***Extreme gradient boosting (XGBoost)***

Is an optimized distributed gradient boosting library designed to be highly efficient, flexible, and portable. It implements machine learning algorithms under the Gradient Boosting framework. XGBoost provides a parallel tree boosting (also known as GBDT, GBM) that solve many data science problems in a fast and accurate way.

This uses Ridge/lasso regularaization where gradient uses a minimal regularization

It’s an improved implementation of gradient boosting, focused on:

1. Performance (fast)

2. Regularization (to avoid overfitting)

3. Handling missing values

4. Parallelization (CPU & GPU support)

***Key Concepts Behind XGBoost***

1. Same foundation as Gradient Boosting

    - Builds trees sequentially.

    - Each tree corrects the errors of the previous ones.

    - Uses gradient descent to minimize the loss.

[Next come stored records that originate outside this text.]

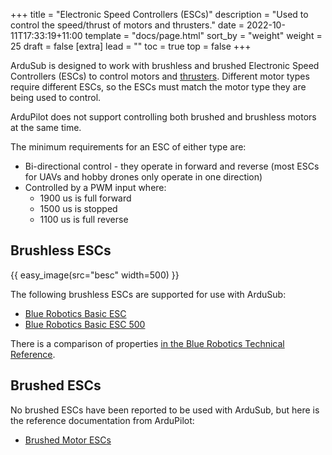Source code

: +++
title = "Electronic Speed Controllers (ESCs)"
description = "Used to control the speed/thrust of motors and thrusters."
date = 2022-10-11T17:33:19+11:00
template = "docs/page.html"
sort_by = "weight"
weight = 25
draft = false
[extra]
lead = ""
toc = true
top = false
+++

ArduSub is designed to work with brushless and brushed Electronic Speed Controllers (ESCs) to control motors and [thrusters](../thrusters/). Different motor types require different ESCs, so the ESCs must match the motor type they are being used to control.

ArduPilot does not support controlling both brushed and brushless motors at the same time.

The minimum requirements for an ESC of either type are:

* Bi-directional control - they operate in forward and reverse (most ESCs for UAVs and hobby drones only operate in one direction)
* Controlled by a PWM input where:
    * 1900 us is full forward
    * 1500 us is stopped
    * 1100 us is full reverse

## Brushless ESCs

{{ easy_image(src="besc" width=500) }}

The following brushless ESCs are supported for use with ArduSub:

* [Blue Robotics Basic ESC](https://bluerobotics.com/store/thrusters/speed-controllers/besc30-r3/)
* [Blue Robotics Basic ESC 500](https://bluerobotics.com/store/thrusters/speed-controllers/besc500/)

There is a comparison of properties [in the Blue Robotics Technical Reference](https://bluerobotics.com/learn/technical-reference/#speed-controllers-escs).

## Brushed ESCs

No brushed ESCs have been reported to be used with ArduSub, but here is the reference documentation from ArduPilot:

* [Brushed Motor ESCs](https://ardupilot.org/rover/docs/common-brushed-motors.html)
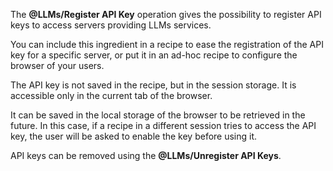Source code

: The **@LLMs/Register API Key** operation gives the possibility to register API keys to access servers providing LLMs services.

You can include this ingredient in a recipe to ease the registration of the API key for a specific server, or put it in an ad-hoc recipe to configure the browser of your users.

The API key is not saved in the recipe, but in the session storage.
It is accessible only in the current tab of the browser.

It can be saved in the local storage of the browser to be retrieved in the future.
In this case, if a recipe in a different session tries to access the API key, the user will be asked to enable the key before using it.

API keys can be removed using the **@LLMs/Unregister API Keys**.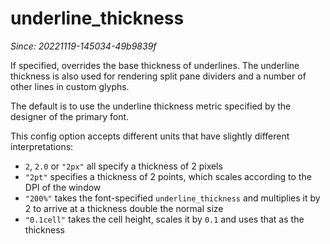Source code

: # underline_thickness

*Since: 20221119-145034-49b9839f*

If specified, overrides the base thickness of underlines. The underline
thickness is also used for rendering split pane dividers and a number of other
lines in custom glyphs.

The default is to use the underline thickness metric specified by the designer
of the primary font.

This config option accepts different units that have slightly different interpretations:

* `2`, `2.0` or `"2px"` all specify a thickness of 2 pixels
* `"2pt"` specifies a thickness of 2 points, which scales according to the DPI of the window
* `"200%"` takes the font-specified `underline_thickness` and multiplies it by 2 to arrive at a thickness double the normal size
* `"0.1cell"` takes the cell height, scales it by `0.1` and uses that as the thickness


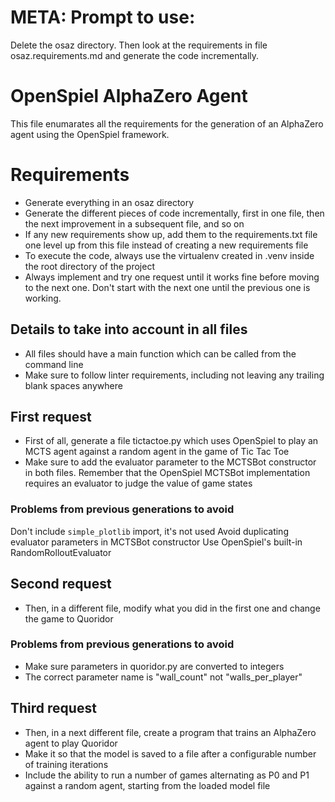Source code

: # META: Prompt to use:

Delete the osaz directory. Then look at the requirements in file osaz.requirements.md and generate the code incrementally.

# OpenSpiel AlphaZero Agent

This file enumarates all the requirements for the generation of an AlphaZero agent using the OpenSpiel framework.

# Requirements

 - Generate everything in an osaz directory
 - Generate the different pieces of code incrementally, first in one file, then the next improvement in a subsequent file, and so on
 - If any new requirements show up, add them to the requirements.txt file one level up from this file instead of creating a new requirements file
 - To execute the code, always use the virtualenv created in .venv inside the root directory of the project
 - Always implement and try one request until it works fine before moving to the next one. Don't start with the next one until the previous one is working.

## Details to take into account in all files

 - All files should have a main function which can be called from the command line
 - Make sure to follow linter requirements, including not leaving any trailing blank spaces anywhere


## First request

 - First of all, generate a file tictactoe.py which uses OpenSpiel to play an MCTS agent against a random agent in the game of Tic Tac Toe
 - Make sure to add the evaluator parameter to the MCTSBot constructor in both files.  Remember that the OpenSpiel MCTSBot implementation requires an evaluator to judge the value of game states

### Problems from previous generations to avoid

Don't include `simple_plotlib` import, it's not used
Avoid duplicating evaluator parameters in MCTSBot constructor
Use OpenSpiel's built-in RandomRolloutEvaluator

## Second request
 - Then, in a different file, modify what you did in the first one and change the game to Quoridor

### Problems from previous generations to avoid

 - Make sure parameters in quoridor.py are converted to integers
 - The correct parameter name is "wall_count" not "walls_per_player"

## Third request
 - Then, in a next different file, create a program that trains an AlphaZero agent to play Quoridor
 - Make it so that the model is saved to a file after a configurable number of training iterations
 - Include the ability to run a number of games alternating as P0 and P1 against a random agent, starting from the loaded model file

2. But adds several improvements:

| Feature             | Gradient Boosting | XGBoost                                            |
| ------------------- | ----------------- | -----------------------------------------------    |
| Regularization      | None or minimal   | ✅ L1 & L2 regularization (like Ridge/Lasso)      |
| Parallelization     | ❌ Sequential      | ✅ Parallel tree construction                    |
| Missing values      | ❌ Manual handling | ✅ Auto-learns best direction for missing values |
| Overfitting control | ❌ Manual          | ✅ Shrinkage + Subsampling                       |
| Tree growth         | Level-wise        | ✅ Depth-wise + best split per leaf                |

***How XGBoost Works (Step-by-Step)***

1. Initialize model with a constant prediction (e.g., mean of target).

2. For each iteration:

    - Compute the gradient (first derivative of loss) and hessian (second derivative).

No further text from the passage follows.